Tigre da Tasmânia

«Eu escrevo como se fosse salvar a vida de alguém. Provavelmente a minha própria vida» C. Lispector

terça-feira, novembro 13

A colher rejeitada

Cinco da manhã. Apetece-me uma colherada de marmelada da Tia que está no frigorífico. Sem acordar o Sebastião do seu sono canino vou buscar uma colher. Boing, mais uma vez a colher que não gosto e nunca uso, que apesar de lavada e relavada parece-me sempre suja.

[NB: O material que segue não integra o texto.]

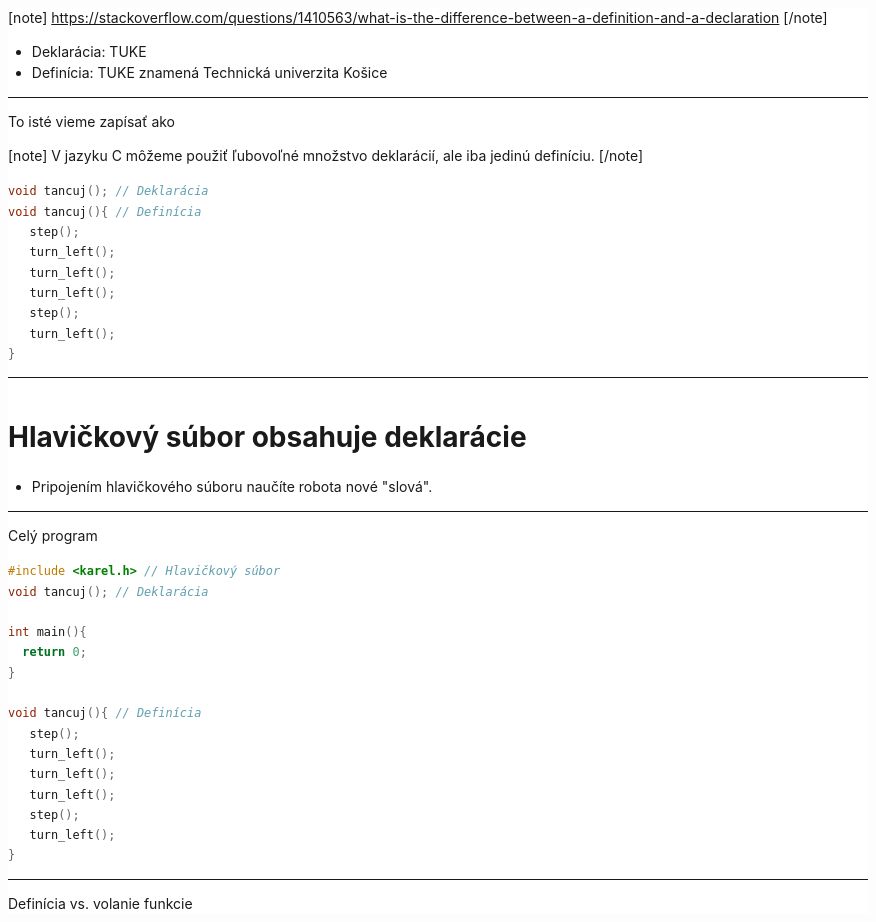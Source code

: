 [note]
https://stackoverflow.com/questions/1410563/what-is-the-difference-between-a-definition-and-a-declaration
[/note]

- Deklarácia: TUKE
- Definícia: TUKE znamená Technická univerzita Košice

---
To isté vieme zapísať ako

[note]
V jazyku C môžeme použiť ľubovoľné množstvo deklarácií, ale iba jedinú definíciu.
[/note]

```c
void tancuj(); // Deklarácia
void tancuj(){ // Definícia
   step();
   turn_left();
   turn_left();
   turn_left();
   step();
   turn_left();
}
```

---
# Hlavičkový súbor obsahuje deklarácie

- Pripojením hlavičkového súboru naučíte robota nové "slová".

---
Celý program
```c
#include <karel.h> // Hlavičkový súbor
void tancuj(); // Deklarácia

int main(){
  return 0;
}

void tancuj(){ // Definícia
   step();
   turn_left();
   turn_left();
   turn_left();
   step();
   turn_left();
}
```
---
Definícia vs. volanie funkcie
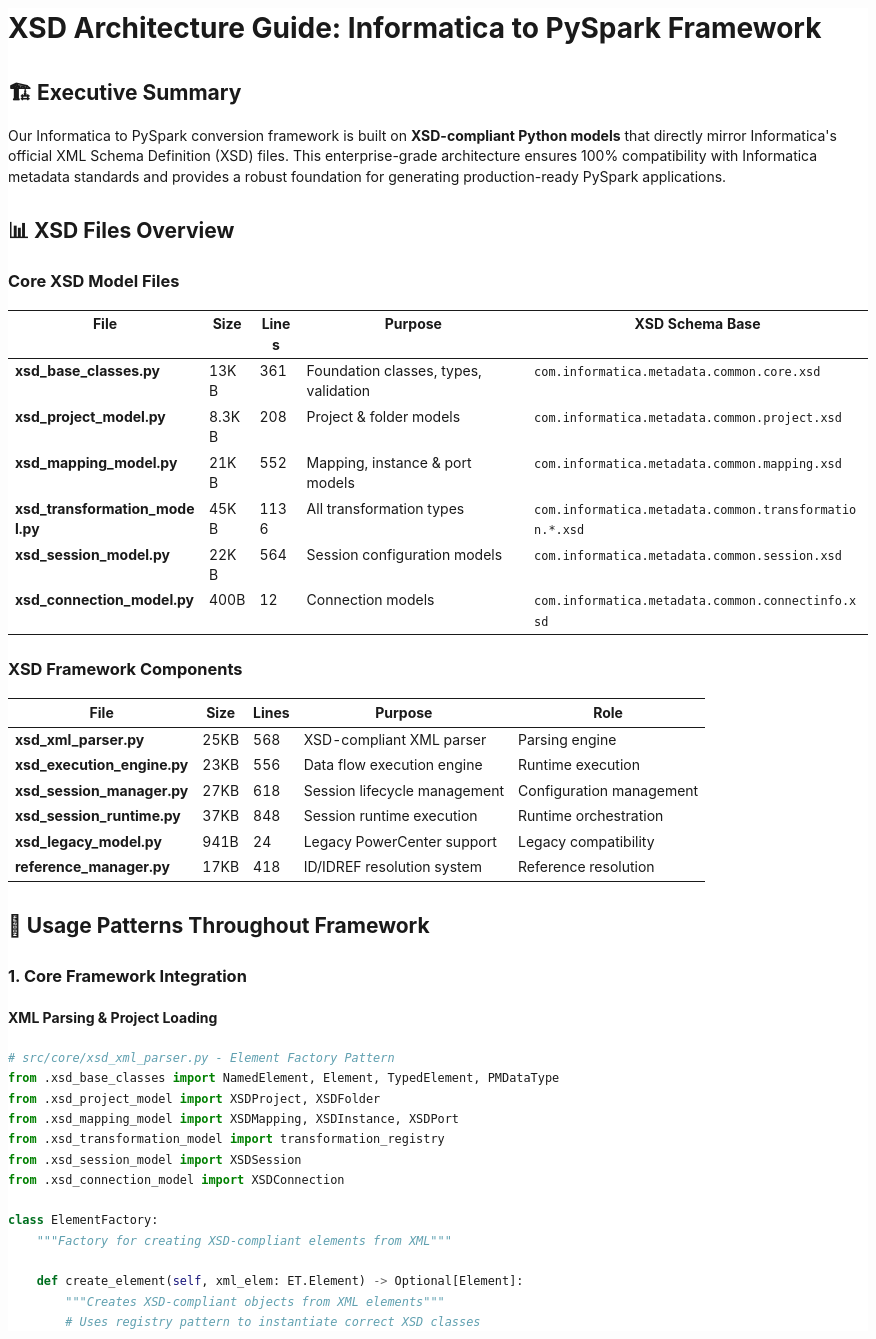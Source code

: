 # XSD Architecture Guide: Informatica to PySpark Framework

## 🏗️ Executive Summary

Our Informatica to PySpark conversion framework is built on **XSD-compliant Python models** that directly mirror Informatica's official XML Schema Definition (XSD) files. This enterprise-grade architecture ensures 100% compatibility with Informatica metadata standards and provides a robust foundation for generating production-ready PySpark applications.

## 📊 XSD Files Overview

### **Core XSD Model Files**

| File | Size | Lines | Purpose | XSD Schema Base |
|------|------|-------|---------|-----------------|
| **xsd_base_classes.py** | 13KB | 361 | Foundation classes, types, validation | `com.informatica.metadata.common.core.xsd` |
| **xsd_project_model.py** | 8.3KB | 208 | Project & folder models | `com.informatica.metadata.common.project.xsd` |
| **xsd_mapping_model.py** | 21KB | 552 | Mapping, instance & port models | `com.informatica.metadata.common.mapping.xsd` |
| **xsd_transformation_model.py** | 45KB | 1136 | All transformation types | `com.informatica.metadata.common.transformation.*.xsd` |
| **xsd_session_model.py** | 22KB | 564 | Session configuration models | `com.informatica.metadata.common.session.xsd` |
| **xsd_connection_model.py** | 400B | 12 | Connection models | `com.informatica.metadata.common.connectinfo.xsd` |

### **XSD Framework Components**

| File | Size | Lines | Purpose | Role |
|------|------|-------|---------|------|
| **xsd_xml_parser.py** | 25KB | 568 | XSD-compliant XML parser | Parsing engine |
| **xsd_execution_engine.py** | 23KB | 556 | Data flow execution engine | Runtime execution |
| **xsd_session_manager.py** | 27KB | 618 | Session lifecycle management | Configuration management |
| **xsd_session_runtime.py** | 37KB | 848 | Session runtime execution | Runtime orchestration |
| **xsd_legacy_model.py** | 941B | 24 | Legacy PowerCenter support | Legacy compatibility |
| **reference_manager.py** | 17KB | 418 | ID/IDREF resolution system | Reference resolution |

## 🔗 Usage Patterns Throughout Framework

### **1. Core Framework Integration**

#### **XML Parsing & Project Loading**
```python
# src/core/xsd_xml_parser.py - Element Factory Pattern
from .xsd_base_classes import NamedElement, Element, TypedElement, PMDataType
from .xsd_project_model import XSDProject, XSDFolder
from .xsd_mapping_model import XSDMapping, XSDInstance, XSDPort
from .xsd_transformation_model import transformation_registry
from .xsd_session_model import XSDSession
from .xsd_connection_model import XSDConnection

class ElementFactory:
    """Factory for creating XSD-compliant elements from XML"""
    
    def create_element(self, xml_elem: ET.Element) -> Optional[Element]:
        """Creates XSD-compliant objects from XML elements"""
        # Uses registry pattern to instantiate correct XSD classes
```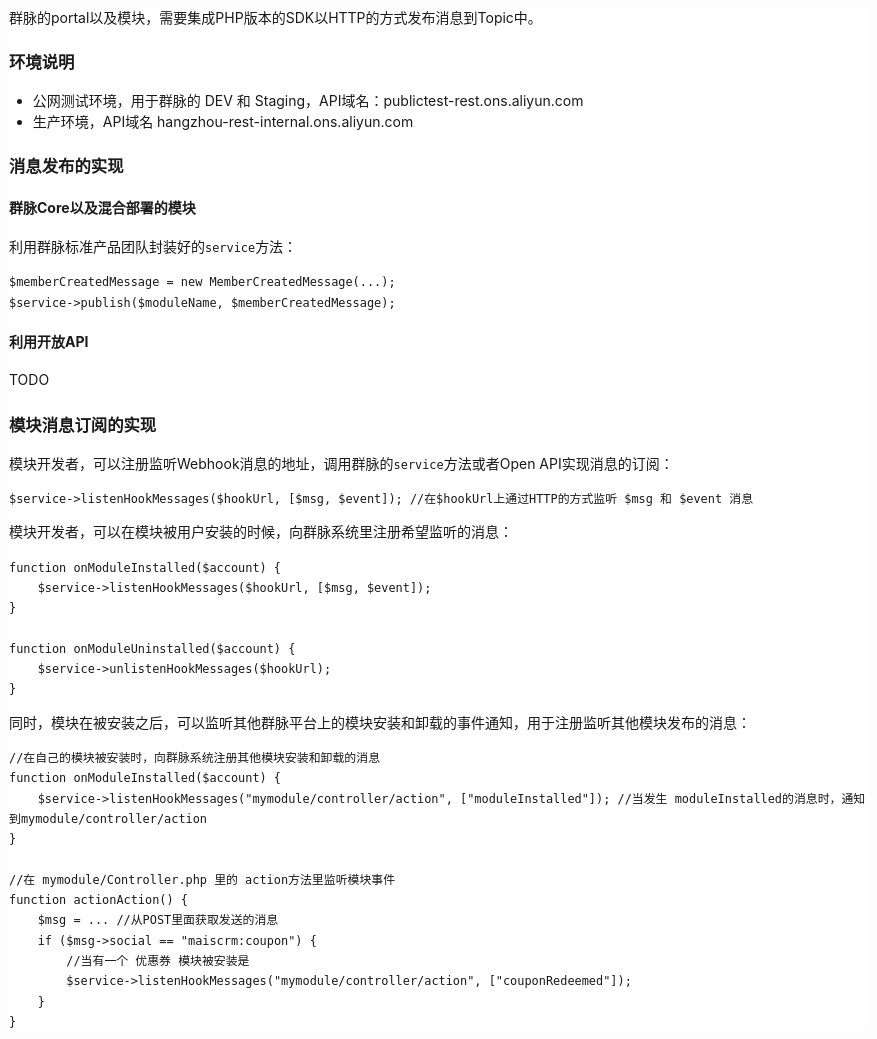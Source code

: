 群脉的portal以及模块，需要集成PHP版本的SDK以HTTP的方式发布消息到Topic中。

### 环境说明

- 公网测试环境，用于群脉的 DEV 和 Staging，API域名：publictest-rest.ons.aliyun.com
- 生产环境，API域名 hangzhou-rest-internal.ons.aliyun.com

### 消息发布的实现

#### 群脉Core以及混合部署的模块

利用群脉标准产品团队封装好的`service`方法：

```
$memberCreatedMessage = new MemberCreatedMessage(...);
$service->publish($moduleName, $memberCreatedMessage);
```

#### 利用开放API

TODO

### 模块消息订阅的实现

模块开发者，可以注册监听Webhook消息的地址，调用群脉的`service`方法或者Open API实现消息的订阅：

```
$service->listenHookMessages($hookUrl, [$msg, $event]); //在$hookUrl上通过HTTP的方式监听 $msg 和 $event 消息
```

模块开发者，可以在模块被用户安装的时候，向群脉系统里注册希望监听的消息：

```
function onModuleInstalled($account) {
    $service->listenHookMessages($hookUrl, [$msg, $event]);
}

function onModuleUninstalled($account) {
    $service->unlistenHookMessages($hookUrl);
}
```

同时，模块在被安装之后，可以监听其他群脉平台上的模块安装和卸载的事件通知，用于注册监听其他模块发布的消息：

```
//在自己的模块被安装时，向群脉系统注册其他模块安装和卸载的消息
function onModuleInstalled($account) {
    $service->listenHookMessages("mymodule/controller/action", ["moduleInstalled"]); //当发生 moduleInstalled的消息时，通知到mymodule/controller/action
}

//在 mymodule/Controller.php 里的 action方法里监听模块事件
function actionAction() {
    $msg = ... //从POST里面获取发送的消息
    if ($msg->social == "maiscrm:coupon") {
        //当有一个 优惠券 模块被安装是
        $service->listenHookMessages("mymodule/controller/action", ["couponRedeemed"]); 
    }
}
```
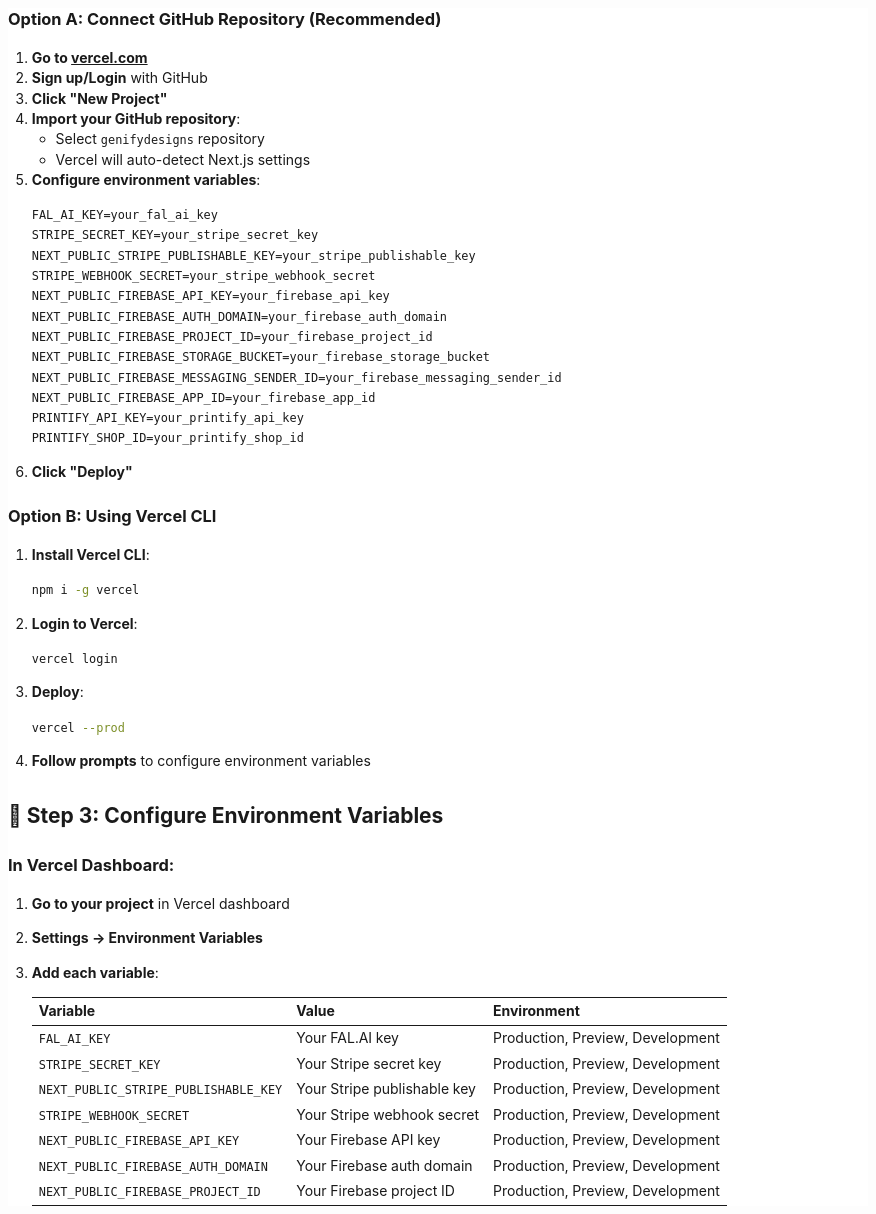 ### Option A: Connect GitHub Repository (Recommended)

1. **Go to [vercel.com](https://vercel.com)**
2. **Sign up/Login** with GitHub
3. **Click "New Project"**
4. **Import your GitHub repository**:
   - Select `genifydesigns` repository
   - Vercel will auto-detect Next.js settings
5. **Configure environment variables**:
   ```
   FAL_AI_KEY=your_fal_ai_key
   STRIPE_SECRET_KEY=your_stripe_secret_key
   NEXT_PUBLIC_STRIPE_PUBLISHABLE_KEY=your_stripe_publishable_key
   STRIPE_WEBHOOK_SECRET=your_stripe_webhook_secret
   NEXT_PUBLIC_FIREBASE_API_KEY=your_firebase_api_key
   NEXT_PUBLIC_FIREBASE_AUTH_DOMAIN=your_firebase_auth_domain
   NEXT_PUBLIC_FIREBASE_PROJECT_ID=your_firebase_project_id
   NEXT_PUBLIC_FIREBASE_STORAGE_BUCKET=your_firebase_storage_bucket
   NEXT_PUBLIC_FIREBASE_MESSAGING_SENDER_ID=your_firebase_messaging_sender_id
   NEXT_PUBLIC_FIREBASE_APP_ID=your_firebase_app_id
   PRINTIFY_API_KEY=your_printify_api_key
   PRINTIFY_SHOP_ID=your_printify_shop_id
   ```
6. **Click "Deploy"**

### Option B: Using Vercel CLI

1. **Install Vercel CLI**:
   ```bash
   npm i -g vercel
   ```

2. **Login to Vercel**:
   ```bash
   vercel login
   ```

3. **Deploy**:
   ```bash
   vercel --prod
   ```

4. **Follow prompts** to configure environment variables

## 🔑 Step 3: Configure Environment Variables

### In Vercel Dashboard:

1. **Go to your project** in Vercel dashboard
2. **Settings → Environment Variables**
3. **Add each variable**:

   | Variable | Value | Environment |
   |----------|-------|-------------|
   | `FAL_AI_KEY` | Your FAL.AI key | Production, Preview, Development |
   | `STRIPE_SECRET_KEY` | Your Stripe secret key | Production, Preview, Development |
   | `NEXT_PUBLIC_STRIPE_PUBLISHABLE_KEY` | Your Stripe publishable key | Production, Preview, Development |
   | `STRIPE_WEBHOOK_SECRET` | Your Stripe webhook secret | Production, Preview, Development |
   | `NEXT_PUBLIC_FIREBASE_API_KEY` | Your Firebase API key | Production, Preview, Development |
   | `NEXT_PUBLIC_FIREBASE_AUTH_DOMAIN` | Your Firebase auth domain | Production, Preview, Development |
   | `NEXT_PUBLIC_FIREBASE_PROJECT_ID` | Your Firebase project ID | Production, Preview, Development |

Volta para a gaveta, até ao próximo azar.
Tantas vezes na vida rejeitamos a colher que nos parece suja, por mais limpa que esteja. É feia, não brilha, tem uma cor diferente. De rejeição em rejeição qualquer dia só sobra essa colher. Que fazer nessa altura? Crescer e perceber que é uma colher igual às outras… ou passar fome e ficar aguado de marmelada?

2 Comentários:

Às 8:26 da manhã , Blogger Kokas disse...

Não uses as colheres, assim.

 
Às 12:11 da tarde , Blogger Inês disse...

IkA! Escolhe todas as colheres, experimenta, vive e desafia. E se no fim só sobrar essa, que se dane, ao menos experimentaste todas as outras!